*** EXTRACTED ENTRIES ***

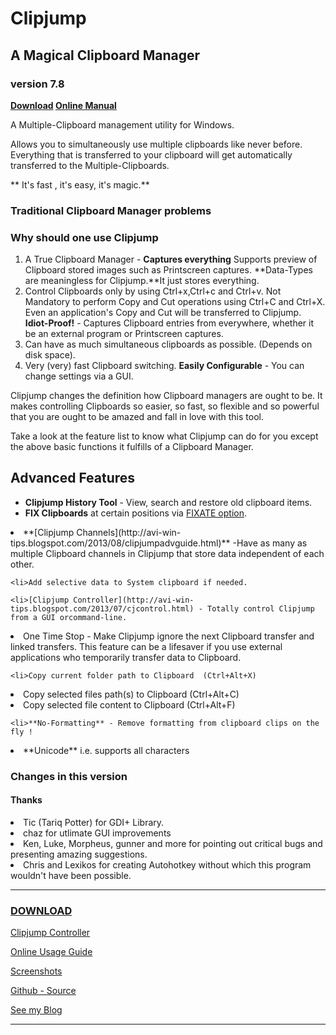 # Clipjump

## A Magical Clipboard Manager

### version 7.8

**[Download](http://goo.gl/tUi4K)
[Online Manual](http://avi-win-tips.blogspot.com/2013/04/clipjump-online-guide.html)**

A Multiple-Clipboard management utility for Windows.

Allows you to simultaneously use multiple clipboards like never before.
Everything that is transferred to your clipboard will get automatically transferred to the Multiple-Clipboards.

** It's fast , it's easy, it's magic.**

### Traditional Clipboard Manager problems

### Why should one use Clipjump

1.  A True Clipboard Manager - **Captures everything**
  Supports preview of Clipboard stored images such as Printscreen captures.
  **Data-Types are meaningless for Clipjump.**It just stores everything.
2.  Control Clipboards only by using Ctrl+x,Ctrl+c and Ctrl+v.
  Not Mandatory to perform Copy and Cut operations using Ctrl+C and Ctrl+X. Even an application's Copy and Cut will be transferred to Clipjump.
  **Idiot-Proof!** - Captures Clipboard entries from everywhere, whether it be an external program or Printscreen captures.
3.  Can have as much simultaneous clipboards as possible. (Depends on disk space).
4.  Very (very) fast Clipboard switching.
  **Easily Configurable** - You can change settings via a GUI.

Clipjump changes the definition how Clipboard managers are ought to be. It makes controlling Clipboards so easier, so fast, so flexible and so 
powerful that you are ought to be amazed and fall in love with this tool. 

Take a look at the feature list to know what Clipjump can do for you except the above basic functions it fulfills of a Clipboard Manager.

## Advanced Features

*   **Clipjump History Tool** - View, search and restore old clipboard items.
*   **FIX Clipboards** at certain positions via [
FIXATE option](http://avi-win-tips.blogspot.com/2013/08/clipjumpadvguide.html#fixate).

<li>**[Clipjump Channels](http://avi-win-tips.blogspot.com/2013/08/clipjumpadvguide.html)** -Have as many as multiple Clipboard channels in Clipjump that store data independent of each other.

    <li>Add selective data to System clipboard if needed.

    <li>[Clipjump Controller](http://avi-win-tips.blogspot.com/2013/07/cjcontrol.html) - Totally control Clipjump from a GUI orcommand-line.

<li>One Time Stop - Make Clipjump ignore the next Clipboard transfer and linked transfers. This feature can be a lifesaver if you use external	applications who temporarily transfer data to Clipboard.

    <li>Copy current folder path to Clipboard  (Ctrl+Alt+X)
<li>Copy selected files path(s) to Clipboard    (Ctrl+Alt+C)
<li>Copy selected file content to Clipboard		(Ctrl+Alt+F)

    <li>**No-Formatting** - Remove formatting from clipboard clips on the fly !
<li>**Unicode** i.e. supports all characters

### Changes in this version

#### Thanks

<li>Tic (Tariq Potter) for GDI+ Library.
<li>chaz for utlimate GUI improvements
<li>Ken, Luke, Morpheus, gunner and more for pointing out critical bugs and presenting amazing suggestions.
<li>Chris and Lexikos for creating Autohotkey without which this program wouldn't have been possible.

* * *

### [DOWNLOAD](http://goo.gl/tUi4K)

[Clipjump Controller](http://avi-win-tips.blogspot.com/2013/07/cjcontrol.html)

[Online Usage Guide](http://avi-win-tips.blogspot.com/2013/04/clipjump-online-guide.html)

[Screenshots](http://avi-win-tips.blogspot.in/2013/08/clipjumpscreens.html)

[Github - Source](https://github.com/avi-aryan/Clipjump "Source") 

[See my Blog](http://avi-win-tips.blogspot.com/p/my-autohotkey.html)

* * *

*** End of EXTRACTED ENTRIES ***

# TASK DIRECTIONS:
Return every line holding the word "will" from the records.

# EXPECTED ANSWER:
Everything that is transferred to your clipboard will get automatically transferred to the Multiple-Clipboards.
  Not Mandatory to perform Copy and Cut operations using Ctrl+C and Ctrl+X. Even an application's Copy and Cut will be transferred to Clipjump.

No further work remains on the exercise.